(Superseded) Lapsed question accuracy remains iffy, despite retry and interval-shortening

==Update, 2021-04-12==
I don’t really believe this analysis anymore. It’s comparing two different user cohorts. For more recent analysis on lapses, see Demonstrated retention reliably bounds future recall attempts on Quantum Country. On retry, see Retry intervention produces substantial increases in early accuracy on Quantum Country.

If a reader forgets a question in a review session, we shorten that question’s interval so that they’re more likely to remember it during the next session in which it appears.

Question 1: Does shortening lapsed question intervals help readers remember? Or do people often just keep forgetting, over and over again?

Question 2: We recently added a related intervention: when a reader forgets a question during a review session, they’ll review it again in that session. Does that make readers more likely to remember the answer during the next session in which it appears?
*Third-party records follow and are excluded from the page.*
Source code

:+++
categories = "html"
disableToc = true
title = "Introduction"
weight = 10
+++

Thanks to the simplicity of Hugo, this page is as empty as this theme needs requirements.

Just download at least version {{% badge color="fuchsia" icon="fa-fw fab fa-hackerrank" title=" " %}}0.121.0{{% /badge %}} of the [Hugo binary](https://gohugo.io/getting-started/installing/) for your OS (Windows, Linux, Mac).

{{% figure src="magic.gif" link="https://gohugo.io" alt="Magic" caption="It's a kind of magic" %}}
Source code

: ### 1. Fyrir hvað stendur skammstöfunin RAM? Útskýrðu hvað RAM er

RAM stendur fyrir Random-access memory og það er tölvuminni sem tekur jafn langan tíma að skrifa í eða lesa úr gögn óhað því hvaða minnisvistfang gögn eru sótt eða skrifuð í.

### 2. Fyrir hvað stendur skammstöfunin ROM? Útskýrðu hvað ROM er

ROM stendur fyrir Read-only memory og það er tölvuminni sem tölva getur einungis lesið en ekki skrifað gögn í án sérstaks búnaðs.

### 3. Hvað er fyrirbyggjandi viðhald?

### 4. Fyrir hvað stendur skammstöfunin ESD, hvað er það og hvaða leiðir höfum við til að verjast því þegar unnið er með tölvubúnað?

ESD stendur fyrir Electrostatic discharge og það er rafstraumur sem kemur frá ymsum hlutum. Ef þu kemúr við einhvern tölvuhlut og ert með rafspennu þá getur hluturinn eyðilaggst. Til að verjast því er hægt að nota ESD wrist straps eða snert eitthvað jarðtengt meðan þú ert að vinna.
I can answer both of those questions at odnce. I’ll focus on forgotten questions at the 2-week level, since that’s the first level which (in our new schedule) will shorten subsequent review intervals when forgotten. If a new-schedule reader forgets a 5-day question, it stays at 5 days. Query 1

Here are the accuracy rates on “lapsed” 2-week questions, in their first non-retry review after they were forgotten:

New schedule, with retry: 79% ± 4.1% (95% CI: 75-83%); N=375
Old schedule, without retry: 74% ± 1.8% (95% CI: 72-76%); N=2347

==Update, 2020-03-07:==

New schedule, with retry: 78% ± 2.1% (95% CI: 76-80%); N=1553
Old schedule, without retry: 74% ± 1.8% (95% CI: 72-76%); N=2373

Question 1 analysis: does interval-shortening help?
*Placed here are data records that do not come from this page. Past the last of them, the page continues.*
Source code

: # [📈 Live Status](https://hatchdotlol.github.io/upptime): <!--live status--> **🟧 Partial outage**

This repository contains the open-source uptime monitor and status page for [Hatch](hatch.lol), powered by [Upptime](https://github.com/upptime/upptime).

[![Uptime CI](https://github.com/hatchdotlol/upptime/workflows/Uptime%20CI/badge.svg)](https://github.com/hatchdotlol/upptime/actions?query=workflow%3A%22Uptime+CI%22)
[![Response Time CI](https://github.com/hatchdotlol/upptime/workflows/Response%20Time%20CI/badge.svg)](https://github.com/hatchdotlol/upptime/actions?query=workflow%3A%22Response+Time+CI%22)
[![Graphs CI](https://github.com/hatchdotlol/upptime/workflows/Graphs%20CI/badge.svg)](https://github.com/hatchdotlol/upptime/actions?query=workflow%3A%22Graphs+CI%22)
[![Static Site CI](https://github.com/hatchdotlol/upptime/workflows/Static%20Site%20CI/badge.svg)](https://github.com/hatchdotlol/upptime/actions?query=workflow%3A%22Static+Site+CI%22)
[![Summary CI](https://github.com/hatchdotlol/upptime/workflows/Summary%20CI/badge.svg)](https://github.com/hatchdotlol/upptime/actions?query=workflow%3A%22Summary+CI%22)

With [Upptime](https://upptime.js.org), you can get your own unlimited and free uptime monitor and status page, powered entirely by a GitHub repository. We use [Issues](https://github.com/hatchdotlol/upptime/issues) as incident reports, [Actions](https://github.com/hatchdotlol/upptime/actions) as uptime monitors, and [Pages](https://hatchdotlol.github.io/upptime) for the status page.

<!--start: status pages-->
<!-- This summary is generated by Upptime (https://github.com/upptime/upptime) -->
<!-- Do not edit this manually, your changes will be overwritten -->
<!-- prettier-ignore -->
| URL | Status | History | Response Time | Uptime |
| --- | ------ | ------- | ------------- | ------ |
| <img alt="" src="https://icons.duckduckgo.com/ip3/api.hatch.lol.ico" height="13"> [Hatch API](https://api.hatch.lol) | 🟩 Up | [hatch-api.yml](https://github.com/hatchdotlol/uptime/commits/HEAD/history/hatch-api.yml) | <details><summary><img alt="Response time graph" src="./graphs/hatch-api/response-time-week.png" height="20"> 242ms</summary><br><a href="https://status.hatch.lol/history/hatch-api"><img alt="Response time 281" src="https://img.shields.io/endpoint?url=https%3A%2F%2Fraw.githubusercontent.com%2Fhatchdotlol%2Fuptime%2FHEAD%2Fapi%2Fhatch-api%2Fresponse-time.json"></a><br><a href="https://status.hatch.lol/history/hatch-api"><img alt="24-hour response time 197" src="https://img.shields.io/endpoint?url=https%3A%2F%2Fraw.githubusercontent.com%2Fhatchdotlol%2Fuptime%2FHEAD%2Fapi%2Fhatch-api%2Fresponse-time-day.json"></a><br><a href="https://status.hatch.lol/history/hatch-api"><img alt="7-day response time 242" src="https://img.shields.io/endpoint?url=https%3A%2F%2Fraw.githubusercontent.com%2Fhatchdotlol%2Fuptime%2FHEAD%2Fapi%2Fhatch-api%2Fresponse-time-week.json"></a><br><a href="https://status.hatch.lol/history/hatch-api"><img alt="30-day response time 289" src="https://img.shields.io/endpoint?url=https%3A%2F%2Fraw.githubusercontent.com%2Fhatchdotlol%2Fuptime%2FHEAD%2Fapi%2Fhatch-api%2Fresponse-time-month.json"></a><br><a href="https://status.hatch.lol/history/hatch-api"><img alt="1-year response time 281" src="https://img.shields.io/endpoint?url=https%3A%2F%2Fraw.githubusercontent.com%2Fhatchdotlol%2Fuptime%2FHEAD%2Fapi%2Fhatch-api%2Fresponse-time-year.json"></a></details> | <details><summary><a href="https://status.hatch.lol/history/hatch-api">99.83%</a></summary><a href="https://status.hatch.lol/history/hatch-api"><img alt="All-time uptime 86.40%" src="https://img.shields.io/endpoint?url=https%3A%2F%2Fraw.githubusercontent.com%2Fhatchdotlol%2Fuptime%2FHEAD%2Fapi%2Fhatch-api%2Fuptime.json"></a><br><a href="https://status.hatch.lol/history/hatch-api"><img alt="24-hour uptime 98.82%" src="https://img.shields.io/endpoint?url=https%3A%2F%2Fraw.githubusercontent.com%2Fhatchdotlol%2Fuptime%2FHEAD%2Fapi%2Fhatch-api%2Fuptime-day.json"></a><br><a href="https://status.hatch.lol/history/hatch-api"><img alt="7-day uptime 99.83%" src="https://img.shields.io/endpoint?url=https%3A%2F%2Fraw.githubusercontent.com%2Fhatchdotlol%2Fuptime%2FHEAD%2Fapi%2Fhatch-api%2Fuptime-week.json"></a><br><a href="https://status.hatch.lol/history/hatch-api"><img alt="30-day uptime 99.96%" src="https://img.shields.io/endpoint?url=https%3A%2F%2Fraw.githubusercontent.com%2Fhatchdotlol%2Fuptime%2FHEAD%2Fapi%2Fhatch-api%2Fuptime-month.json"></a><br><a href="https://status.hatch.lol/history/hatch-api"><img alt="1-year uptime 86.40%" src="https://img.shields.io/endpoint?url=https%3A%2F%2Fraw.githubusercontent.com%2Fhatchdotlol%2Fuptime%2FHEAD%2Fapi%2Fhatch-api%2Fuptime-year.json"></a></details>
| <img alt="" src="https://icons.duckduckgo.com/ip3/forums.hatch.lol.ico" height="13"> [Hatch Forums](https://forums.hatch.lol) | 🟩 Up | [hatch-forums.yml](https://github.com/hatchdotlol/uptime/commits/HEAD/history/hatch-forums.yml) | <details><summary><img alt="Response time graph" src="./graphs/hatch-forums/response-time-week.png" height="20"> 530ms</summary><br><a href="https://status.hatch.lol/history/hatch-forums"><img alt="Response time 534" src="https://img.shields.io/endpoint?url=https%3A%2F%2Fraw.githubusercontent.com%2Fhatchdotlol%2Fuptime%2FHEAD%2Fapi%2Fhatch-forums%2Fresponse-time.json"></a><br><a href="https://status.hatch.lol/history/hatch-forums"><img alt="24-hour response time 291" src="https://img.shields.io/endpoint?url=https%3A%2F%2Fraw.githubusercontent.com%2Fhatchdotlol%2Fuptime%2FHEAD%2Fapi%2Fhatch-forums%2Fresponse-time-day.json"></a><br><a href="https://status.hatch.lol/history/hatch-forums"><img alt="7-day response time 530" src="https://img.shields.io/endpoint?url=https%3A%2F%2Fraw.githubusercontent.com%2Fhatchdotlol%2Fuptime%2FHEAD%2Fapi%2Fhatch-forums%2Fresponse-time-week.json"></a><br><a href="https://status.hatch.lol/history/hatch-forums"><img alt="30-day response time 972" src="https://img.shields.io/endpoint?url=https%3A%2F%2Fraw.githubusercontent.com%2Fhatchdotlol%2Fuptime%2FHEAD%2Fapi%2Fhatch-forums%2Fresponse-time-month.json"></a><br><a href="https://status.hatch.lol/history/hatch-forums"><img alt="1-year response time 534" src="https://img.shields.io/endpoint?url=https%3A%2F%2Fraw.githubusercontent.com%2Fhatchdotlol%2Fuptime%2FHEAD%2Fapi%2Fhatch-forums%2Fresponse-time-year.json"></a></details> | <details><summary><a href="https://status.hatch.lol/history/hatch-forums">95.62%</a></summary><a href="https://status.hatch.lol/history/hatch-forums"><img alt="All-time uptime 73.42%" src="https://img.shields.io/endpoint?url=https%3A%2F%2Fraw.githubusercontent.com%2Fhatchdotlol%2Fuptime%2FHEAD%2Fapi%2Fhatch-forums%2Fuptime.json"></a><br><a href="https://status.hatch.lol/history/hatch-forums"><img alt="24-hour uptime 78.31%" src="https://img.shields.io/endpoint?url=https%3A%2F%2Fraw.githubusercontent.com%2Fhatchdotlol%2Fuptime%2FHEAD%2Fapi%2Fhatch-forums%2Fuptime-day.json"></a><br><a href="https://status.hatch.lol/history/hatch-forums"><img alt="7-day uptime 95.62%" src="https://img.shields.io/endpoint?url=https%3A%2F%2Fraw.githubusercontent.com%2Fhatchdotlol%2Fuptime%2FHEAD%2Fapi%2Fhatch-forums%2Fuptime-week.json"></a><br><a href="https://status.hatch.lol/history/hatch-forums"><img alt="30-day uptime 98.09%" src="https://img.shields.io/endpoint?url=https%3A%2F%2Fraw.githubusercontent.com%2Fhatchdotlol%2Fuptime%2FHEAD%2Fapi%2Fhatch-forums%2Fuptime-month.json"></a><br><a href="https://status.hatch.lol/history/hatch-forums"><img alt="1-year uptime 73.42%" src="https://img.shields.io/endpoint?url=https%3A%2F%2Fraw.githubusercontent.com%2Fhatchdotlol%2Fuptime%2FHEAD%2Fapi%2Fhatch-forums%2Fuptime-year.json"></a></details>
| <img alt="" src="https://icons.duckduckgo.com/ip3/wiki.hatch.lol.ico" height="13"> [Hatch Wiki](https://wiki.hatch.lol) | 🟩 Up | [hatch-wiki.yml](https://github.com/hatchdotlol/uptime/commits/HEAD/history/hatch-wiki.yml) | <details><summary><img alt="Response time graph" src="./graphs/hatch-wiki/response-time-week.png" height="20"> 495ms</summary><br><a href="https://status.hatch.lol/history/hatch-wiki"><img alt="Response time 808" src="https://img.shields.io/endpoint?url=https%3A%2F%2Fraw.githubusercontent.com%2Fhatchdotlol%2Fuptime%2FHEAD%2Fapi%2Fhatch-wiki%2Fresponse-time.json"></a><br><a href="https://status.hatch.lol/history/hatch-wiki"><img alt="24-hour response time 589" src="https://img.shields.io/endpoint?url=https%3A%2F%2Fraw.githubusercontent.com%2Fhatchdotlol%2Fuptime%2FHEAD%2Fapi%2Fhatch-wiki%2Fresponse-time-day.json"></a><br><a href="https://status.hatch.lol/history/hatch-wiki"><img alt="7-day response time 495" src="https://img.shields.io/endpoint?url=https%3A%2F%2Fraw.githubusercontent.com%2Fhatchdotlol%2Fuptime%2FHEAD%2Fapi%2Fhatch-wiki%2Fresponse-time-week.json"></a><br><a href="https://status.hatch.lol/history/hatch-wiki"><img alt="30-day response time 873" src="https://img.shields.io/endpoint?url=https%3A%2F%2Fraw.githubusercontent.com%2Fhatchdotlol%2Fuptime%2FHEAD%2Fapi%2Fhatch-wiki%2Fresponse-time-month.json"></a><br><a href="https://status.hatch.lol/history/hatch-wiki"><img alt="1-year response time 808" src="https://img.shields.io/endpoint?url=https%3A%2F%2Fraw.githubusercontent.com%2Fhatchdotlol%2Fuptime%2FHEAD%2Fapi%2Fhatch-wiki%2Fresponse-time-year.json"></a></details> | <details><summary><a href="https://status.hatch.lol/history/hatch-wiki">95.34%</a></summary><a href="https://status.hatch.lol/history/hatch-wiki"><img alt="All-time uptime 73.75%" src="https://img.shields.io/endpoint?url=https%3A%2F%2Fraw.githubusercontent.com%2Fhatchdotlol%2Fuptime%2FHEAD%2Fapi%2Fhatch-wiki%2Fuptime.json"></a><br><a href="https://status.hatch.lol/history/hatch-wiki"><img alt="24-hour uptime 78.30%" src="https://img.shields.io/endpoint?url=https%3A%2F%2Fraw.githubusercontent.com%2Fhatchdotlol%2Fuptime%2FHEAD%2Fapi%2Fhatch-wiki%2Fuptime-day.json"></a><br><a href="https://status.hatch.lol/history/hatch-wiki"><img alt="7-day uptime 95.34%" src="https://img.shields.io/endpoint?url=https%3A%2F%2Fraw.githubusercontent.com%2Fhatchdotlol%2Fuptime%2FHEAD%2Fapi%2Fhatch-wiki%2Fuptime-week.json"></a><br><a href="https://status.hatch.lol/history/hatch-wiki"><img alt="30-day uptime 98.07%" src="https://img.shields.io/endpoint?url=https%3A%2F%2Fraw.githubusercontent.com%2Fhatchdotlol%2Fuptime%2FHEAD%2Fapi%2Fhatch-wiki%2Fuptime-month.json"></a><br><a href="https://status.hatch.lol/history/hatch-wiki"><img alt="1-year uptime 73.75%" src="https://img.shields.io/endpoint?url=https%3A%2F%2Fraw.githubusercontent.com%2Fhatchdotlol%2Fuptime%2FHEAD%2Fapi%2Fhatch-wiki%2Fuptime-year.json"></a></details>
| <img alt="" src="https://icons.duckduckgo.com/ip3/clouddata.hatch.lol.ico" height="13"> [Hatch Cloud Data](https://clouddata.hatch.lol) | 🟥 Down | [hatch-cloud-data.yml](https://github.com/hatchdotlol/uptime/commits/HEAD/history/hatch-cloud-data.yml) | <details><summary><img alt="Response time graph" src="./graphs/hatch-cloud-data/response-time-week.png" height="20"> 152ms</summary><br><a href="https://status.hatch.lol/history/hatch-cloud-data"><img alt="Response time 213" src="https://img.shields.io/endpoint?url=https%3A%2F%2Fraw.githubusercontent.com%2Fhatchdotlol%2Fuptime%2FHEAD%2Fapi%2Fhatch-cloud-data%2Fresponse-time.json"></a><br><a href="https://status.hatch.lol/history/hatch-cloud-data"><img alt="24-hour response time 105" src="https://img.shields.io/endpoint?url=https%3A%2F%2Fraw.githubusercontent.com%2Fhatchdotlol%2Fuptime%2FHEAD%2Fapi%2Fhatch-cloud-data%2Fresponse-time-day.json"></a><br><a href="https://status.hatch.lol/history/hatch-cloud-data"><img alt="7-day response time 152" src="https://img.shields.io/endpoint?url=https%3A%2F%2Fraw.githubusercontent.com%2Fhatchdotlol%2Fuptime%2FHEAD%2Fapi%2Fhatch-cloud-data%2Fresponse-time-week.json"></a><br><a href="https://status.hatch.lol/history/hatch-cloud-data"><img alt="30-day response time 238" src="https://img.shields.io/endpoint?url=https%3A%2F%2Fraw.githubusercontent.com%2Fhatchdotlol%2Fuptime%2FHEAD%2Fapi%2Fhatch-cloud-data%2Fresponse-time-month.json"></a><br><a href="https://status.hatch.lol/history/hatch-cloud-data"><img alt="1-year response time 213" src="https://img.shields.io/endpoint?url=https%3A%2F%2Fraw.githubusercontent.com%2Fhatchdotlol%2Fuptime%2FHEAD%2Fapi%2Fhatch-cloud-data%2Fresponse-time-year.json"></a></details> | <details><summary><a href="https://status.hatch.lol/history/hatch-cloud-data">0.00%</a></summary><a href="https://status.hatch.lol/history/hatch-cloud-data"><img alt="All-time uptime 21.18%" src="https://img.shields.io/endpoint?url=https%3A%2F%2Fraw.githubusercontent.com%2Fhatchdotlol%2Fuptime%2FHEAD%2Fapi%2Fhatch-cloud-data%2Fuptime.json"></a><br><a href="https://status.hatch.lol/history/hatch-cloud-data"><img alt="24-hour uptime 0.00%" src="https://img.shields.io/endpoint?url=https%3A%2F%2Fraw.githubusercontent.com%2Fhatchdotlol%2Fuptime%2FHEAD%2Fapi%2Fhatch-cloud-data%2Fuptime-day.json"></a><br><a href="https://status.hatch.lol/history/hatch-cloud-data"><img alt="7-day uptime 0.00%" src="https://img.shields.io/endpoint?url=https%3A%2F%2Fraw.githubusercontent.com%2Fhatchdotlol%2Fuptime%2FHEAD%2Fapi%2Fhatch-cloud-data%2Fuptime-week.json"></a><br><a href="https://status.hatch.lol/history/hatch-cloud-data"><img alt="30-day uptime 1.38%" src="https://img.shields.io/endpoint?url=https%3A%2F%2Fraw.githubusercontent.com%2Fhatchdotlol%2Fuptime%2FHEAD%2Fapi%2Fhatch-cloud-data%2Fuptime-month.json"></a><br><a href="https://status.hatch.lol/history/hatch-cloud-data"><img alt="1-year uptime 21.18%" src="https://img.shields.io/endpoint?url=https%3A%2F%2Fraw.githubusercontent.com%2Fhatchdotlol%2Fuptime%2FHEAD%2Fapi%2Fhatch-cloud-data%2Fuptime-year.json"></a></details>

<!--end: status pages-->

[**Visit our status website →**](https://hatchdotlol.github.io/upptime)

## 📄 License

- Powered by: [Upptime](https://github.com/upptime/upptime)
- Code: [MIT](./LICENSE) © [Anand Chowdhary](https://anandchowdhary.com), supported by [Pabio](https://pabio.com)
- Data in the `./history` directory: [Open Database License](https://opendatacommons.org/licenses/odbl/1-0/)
These accuracy rates sit fairly low, compared to readers’ overall accuracy rates for questions at the 2-week level, which is 95% (N=71,475) Query 2. We’d expect these lapsed-question accuracies to be lower, but that’s a lot lower!

The lapsed-question accuracy rates remain similar at longer intervals (can’t compare with versus without retry—too little data):

1 month: 72% ± 2.4% (N=1369)
2 months: 75% ± 3.7% (N=516)

So, big-picture: if readers forget the answer to a question, they’re fairly likely (~1:4) to forget it again next time, roughly irrespective of interval.

This analysis doesn’t dig into whether it’s the same questions being forgotten over and over again for a given reader. That’d be interesting to know.

Question 2 analysis: does retry help?

It maybe helps a bit.

The confidence intervals overlap slightly, but I’d believe it’s a couple percentage points. (Also, the binomial confidence interval analysis here is wonky because individual lapsed question performance will be highly correlated within samples from an individual reader).

Another limitation of this analysis is that new-schedule readers will have reviewed a given question fewer times when they hit the 2-week mark than their old-schedule peers. I’m comparing 2-week lapses to 2-week lapses to control for interval, but I’m not controlling for repetition. That said, there appears to be fairly little variation with repetition count, so it probably doesn’t matter that much.

So what?

~75% is probably too low to produce long-term confidence here. We’ll probably need a stronger intervention to address lapses reliably.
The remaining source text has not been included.